HIDDEN (EDEN), George (c.1527-81 or later), of Hidden, Berks.

Published in The History of Parliament: the House of Commons 1509-1558, ed. S.T. Bindoff, 1982
Available from Boydell and Brewer

Constituency

Dates

Family and Education

b. c.1527, 2nd or 3rd s. of John Clydesdale alias Hidden of Edington, Wilts. and Hidden.1

Offices Held

Biography

The ‘Georgius Eden, gentleman’ returned for Bedwyn to the last Marian Parliament could have been the George Eden (q.v.) who had sat for Knaresborough in the previous one, but his lack of any known connexion with the borough itself or with those likely to have had a nomination there casts doubt on the identification, especially as he had a namesake who was better placed in both respects. From 1550, when under his father’s will he received a lease of Little Hidden, this George Hidden or Eden was a man of substance near Hungerford on the Berkshire-Wiltshire border, where he already occupied some of his father’s property. His fortunes can be traced through various later references down to 1581 and he may have been the George Hidden buried at Lambourn, Berkshire, on 8 Feb. 1600.

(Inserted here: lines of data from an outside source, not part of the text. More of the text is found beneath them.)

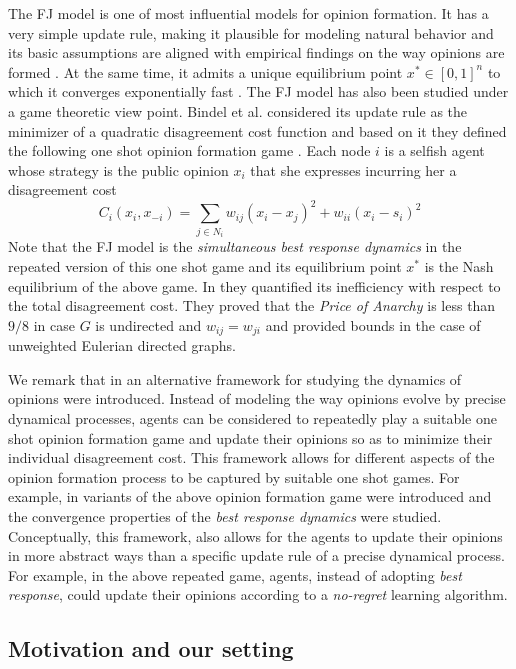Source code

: The FJ model is one of most influential models for opinion formation. It has
a very simple update rule, making it plausible for modeling natural behavior
and its basic assumptions are aligned with empirical findings on the way
opinions are formed \cite{AFH05,K47}.  At the same time, it admits a unique
equilibrium point $x^* \in [0,1]^n$ to which it converges exponentially fast
\cite{GS14}.  The FJ model has also been studied under a game theoretic view
point.  Bindel et al. considered its update rule as the minimizer of a
quadratic disagreement cost function and based on it they defined the following
one shot opinion formation game \cite{BKO11}. Each node $i$ is a selfish agent
whose strategy is the public opinion $x_i$ that she expresses incurring her a
disagreement cost
%
\begin{equation}\label{eq:BKO_cost}
  C_i(x_i,x_{-i})= \sum_{j \in N_i}w_{ij} (x_i-x_j)^2 + w_{ii}(x_i-s_i)^2
\end{equation}
%
Note that the FJ model is the \emph{simultaneous best response dynamics} in the
repeated version of this one shot game and its equilibrium point $x^*$ is the
Nash equilibrium of the above game. 
In \cite{BKO11} they quantified its inefficiency with respect to the 
total disagreement cost. They proved that the \emph{Price of Anarchy} is less 
than $9/8$ in case $G$ is undirected and $w_{ij}=w_{ji}$ and
provided bounds in the case of unweighted Eulerian directed graphs.

We remark that in \cite{BKO11} an alternative framework for studying
the dynamics of opinions were introduced. Instead of
modeling the way opinions evolve by precise dynamical processes, agents can be
considered to repeatedly play a suitable one shot opinion formation game and
update their opinions so as to minimize their individual disagreement cost.
This framework allows for different aspects of the opinion formation process to
be captured by suitable one shot games.  For example, in \cite{BGM13,BFM16,EFHS17}
variants of the above opinion formation game were introduced and the
convergence properties of the \emph{best response dynamics} were studied.
Conceptually, this framework, also allows for the agents to update their
opinions in more abstract ways than a specific update rule of a precise
dynamical process.  For example, in the above repeated game, agents, instead of
adopting \emph{best response}, could update their opinions according to a
\emph{no-regret} learning algorithm.

\subsection{Motivation and our setting}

Hidden was usually styled ‘yeoman’, a status which would tell against his identification with the ‘gentleman’ of the return (who is further called ‘armiger’ on a list of the Members of the Parliament of 1558) but for the evidence of his influential connexions. These he derived chiefly from his paternal grandmother Elizabeth Vaus or Vaux, who after the marriage (or conceivably the liaison) which had produced his father became the wife of William Clifford of Boscombe, Wiltshire, and the mother of Henry Clifford (q.v.). Hidden was still a boy when his uncle Clifford’s marriage to a daughter of Sir Anthony Hungerford gave him kinship with that prolific and powerful family; it may have been about the time of the marriage, or while it was in preparation, that Hungerford became godfather to Hidden’s younger brother Anthony. The Clifford-Hungerford connexion seems to have remained a friendly one until the close of Mary’s reign, when Anthony Hidden sued his uncle and his godfather for their alleged retention of a leasehold which had become due to him under his father’s will on his reaching the age of 23. John Clydesdale alias Hidden had named Clifford and Richard Brydges executors, and it may have been Brydges’s death in July 1558 which provoked the suit. The dispute was still unresolved in the spring of 1560, when George Hidden was one of those who attended a meeting at the Bear inn at Hungerford which sought to settle it. If it was he who was returned to the Parliament of 1558, his election would have taken place in the lifetime of both Brydges, himself returned for Ludgershall, and Sir Anthony Hungerford, and it would have made him one of the four, or perhaps, five of Hungerford’s kinsmen to sit for Bedwyn between March 1553 and 1559; at the time of the election Hungerford had recently been succeeded as sheriff by his distant cousin Sir Walter Hungerford.2

Ref Volumes: 1509-1558

Author: S. T. Bindoff

Notes

  • 1. Aged ‘46 years or thereabouts’ in 1573, DL4/15/16. PCC 14 Coode. This biography rests on information from Mr. N. F. and Dr. N. J. Hidden.
  • 2. Wm. Salt Lib. SMS 264; Hoare, Wilts. Amesbury, 115; Vis. Hants (Harl. Soc. lxiv), 18-19; Req. 2/24/18; C3/82/14; 24/51, pt. 2; 78/21; 193/32/2.